Rendered images with source text:
=-=-=-=-=

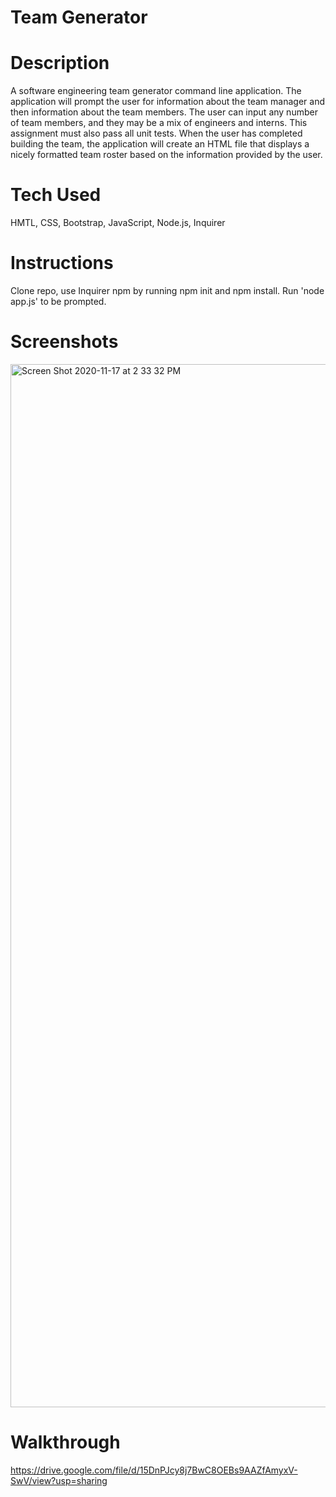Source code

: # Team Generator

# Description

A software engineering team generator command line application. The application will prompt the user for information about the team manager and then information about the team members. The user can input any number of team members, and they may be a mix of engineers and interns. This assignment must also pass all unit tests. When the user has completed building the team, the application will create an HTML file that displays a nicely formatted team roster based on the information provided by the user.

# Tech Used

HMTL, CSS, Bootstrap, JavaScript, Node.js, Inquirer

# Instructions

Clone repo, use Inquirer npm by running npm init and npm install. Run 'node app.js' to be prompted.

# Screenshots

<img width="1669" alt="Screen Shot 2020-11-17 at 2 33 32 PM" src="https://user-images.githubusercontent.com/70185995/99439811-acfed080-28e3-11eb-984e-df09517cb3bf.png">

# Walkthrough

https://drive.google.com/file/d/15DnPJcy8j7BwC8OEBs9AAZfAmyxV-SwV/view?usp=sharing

=-=-=-=-=

ACTIVITY:
Keep the pictures out, and write out the rest of the data above word for word.

OUTPUT:
Source code

: # Team Generator

# Description

A software engineering team generator command line application. The application will prompt the user for information about the team manager and then information about the team members. The user can input any number of team members, and they may be a mix of engineers and interns. This assignment must also pass all unit tests. When the user has completed building the team, the application will create an HTML file that displays a nicely formatted team roster based on the information provided by the user.

# Tech Used

HMTL, CSS, Bootstrap, JavaScript, Node.js, Inquirer

# Instructions

Clone repo, use Inquirer npm by running npm init and npm install. Run 'node app.js' to be prompted.

# Screenshots

<img width="1669" alt="Screen Shot 2020-11-17 at 2 33 32 PM" src="https://user-images.githubusercontent.com/70185995/99439811-acfed080-28e3-11eb-984e-df09517cb3bf.png">

# Walkthrough

https://drive.google.com/file/d/15DnPJcy8j7BwC8OEBs9AAZfAmyxV-SwV/view?usp=sharing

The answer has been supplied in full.